Tango parla di un amore strappato dalla guerra, di un destino perfido che balla sopra le teste dei due protagonisti, calpestandoli e scaraventandoli in un vuoto difficile da colmare. Perché il fato entra in casa e non bussa alla porta. Se la canzone in sé ha un gusto retrò e malinconico, il testo è ben costruito e parla di un amore a distanza, ma assume un livello di significato ancora più profondo con il music video, pubblicato un paio di ore dopo la prima esibizione in gara di Tananai. È la storia di Olga, Maxim e Liza, rispettivamente moglie, marito e figlia separati a causa dello scoppio della guerra in Ucraina.

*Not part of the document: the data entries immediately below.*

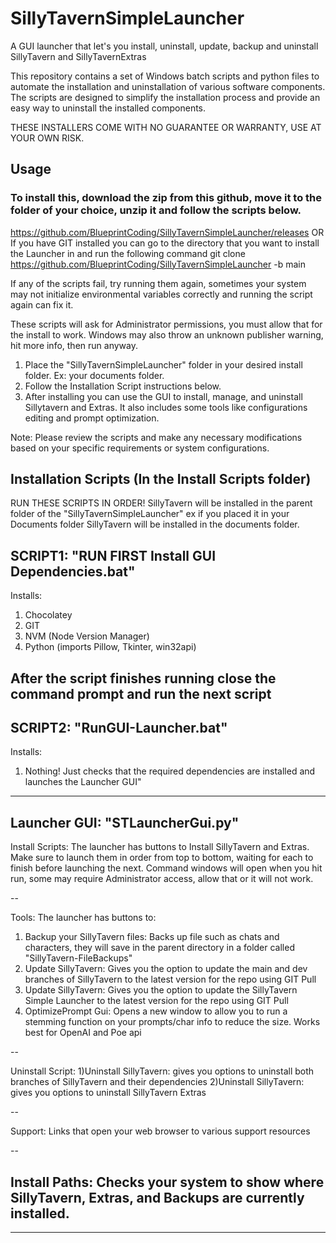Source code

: # SillyTavernSimpleLauncher
A GUI launcher that let's you install, uninstall, update, backup and uninstall SillyTavern and SillyTavernExtras

This repository contains a set of Windows batch scripts and python files to automate the installation and uninstallation of various software components. The scripts are designed to simplify the installation process and provide an easy way to uninstall the installed components.

THESE INSTALLERS COME WITH NO GUARANTEE OR WARRANTY, USE AT YOUR OWN RISK.

## Usage

### To install this, download the zip from this github, move it to the folder of your choice, unzip it and follow the scripts below.
https://github.com/BlueprintCoding/SillyTavernSimpleLauncher/releases
OR
If you have GIT installed you can go to the directory that you want to install the Launcher in and run the following command
	git clone https://github.com/BlueprintCoding/SillyTavernSimpleLauncher -b main 

If any of the scripts fail, try running them again, sometimes your system may not initialize environmental variables correctly and running the script again can fix it. 

These scripts will ask for Administrator permissions, you must allow that for the install to work. Windows may also throw an unknown publisher warning, hit more info, then run anyway.

1. Place the "SillyTavernSimpleLauncher" folder in your desired install folder. Ex: your documents folder.
2. Follow the Installation Script instructions below. 
3. After installing you can use the GUI to install, manage, and uninstall Sillytavern and Extras. It also includes some tools like configurations editing and prompt optimization. 

Note: Please review the scripts and make any necessary modifications based on your specific requirements or system configurations.


## Installation Scripts (In the Install Scripts folder)
RUN THESE SCRIPTS IN ORDER! SillyTavern will be installed in the parent folder of the "SillyTavernSimpleLauncher" ex if you placed it in your Documents folder SillyTavern will be installed in the documents folder. 

SCRIPT1: "RUN FIRST Install GUI Dependencies.bat"
----
Installs:
1. Chocolatey 
2. GIT
3. NVM (Node Version Manager)
4. Python (imports Pillow, Tkinter, win32api)

After the script finishes running close the command prompt and run the next script
----

SCRIPT2: "RunGUI-Launcher.bat"
----
Installs:
1. Nothing! Just checks that the required dependencies are installed and launches the Launcher GUI"
----

Launcher GUI: "STLauncherGui.py"
----
Install Scripts:
The launcher has buttons to Install SillyTavern and Extras. Make sure to launch them in order from top to bottom, waiting for each to finish before launching the next. 
Command windows will open when you hit run, some may require Administrator access, allow that or it will not work.

--

Tools:
The launcher has buttons to:
1) Backup your SillyTavern files: Backs up file such as chats and characters, they will save in the parent directory in a folder called "SillyTavern-FileBackups"
2) Update SillyTavern: Gives you the option to update the main and dev branches of SillyTavern to the latest version for the repo using GIT Pull
3) Update SillyTavern: Gives you the option to update the SillyTavern Simple Launcher to the latest version for the repo using GIT Pull
4) OptimizePrompt Gui: Opens a new window to allow you to run a stemming function on your prompts/char info to reduce the size. Works best for OpenAI and Poe api

--

Uninstall Script:
1)Uninstall SillyTavern: gives you options to uninstall both branches of SillyTavern and their dependencies
2)Uninstall SillyTavern: gives you options to uninstall SillyTavern Extras

--

Support:
Links that open your web browser to various support resources

--

Install Paths:
Checks your system to show where SillyTavern, Extras, and Backups are currently installed.
----

----------------------------------------------------------------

Le immagini del video mostrano una quotidianità man mano sempre più estraniante attraverso un collage di momenti della vita giornaliera della coppia da un anno a questa parte, accompagnati dalla dolcezza della melodia e da un testo al tempo stesso sentimentale e disincantato. Si parte dal passato di una coppia felice, come tante, fino al momento dell’addio: è qui che le inquadrature si sdoppiano dipanando un filo lungo migliaia di chilometri ma fragile, che tiene insieme due vite «tra le palazzine a fuoco». Sono le videocall a scandire le giornate della coppia e la storia di un amore terribilmente oppresso da una catastrofica guerra. La vita al fronte di chi è chiamato a combattere e chi invece è costretto a fuggire e trovare rifugio a Milano.
Nessuna retorica, questa è la forza del testo di Tananai: il cantautore interpreta questo amore come una poesia finita, dove i protagonisti si ritrovano a vivere una vita che non volevano, tanto da voler tornare alla notte in cui si sono conosciuti per evitare di conoscersi, perché amare così fa troppo male. Eppure «se amarsi dura più di un giorno» è meglio separarsi e aspettare che termini un tango, di fatto, incessante: crudele ironia di un ballo passionale e metafora di un destino non scelto, tanto nell’amore quanto nella guerra. E qui la parola ‘resistenza’ assume tante sfumature di significato.
Nel festival sanremese dove molti dei protagonisti sono sempre più autoreferenziali, tanto le canzoni quanto gli ospiti e i loro discutibili monologhi, c’è chi ha la capacità di raccontare una storia, vera e attuale. C’è chi ha qualcosa da dire, al di là dei virtuosismi canori, al di là delle isteriche fan base che fanno schizzare in alto in classifica sterili ritornelli, al di là dei tanto consolatori quanto stucchevoli cori da oratorio.
Se le capacità canore di Alberto Cotta Ramusino, in arte Tananai, hanno stupito il pubblico medio della kermesse canora, ancora mèmore delle performance di certo non brillanti dello scorso anno, la maturità artistica del cantautore non deve affatto sorprendere. Tananai in un anno ha dimostrato di essere poliedrico, di saper toccare i tasti giusti in chi lo ascolta rivolgendosi a un pubblico man mano più vasto. Con il suo fare scanzonato ha sfornato hit ballabili, come Sesso occasionale (ultima lo scorso anno a Sanremo), ma anche testi che mostrano una sensibilità artistica rara, come dimostrano le canzoni dell’ultimo album Rave/Eclissi.
Tango è un cerchio che si chiude e che dà la caratura artistica di Tananai. Per questo motivo, dunque, si dovrebbero accantonare le prime fuorvianti impressioni, non lasciarsi abbagliare da chi la retorica la usa per davvero e dare onore al merito: solo così gli ultimi saranno, per davvero, i primi.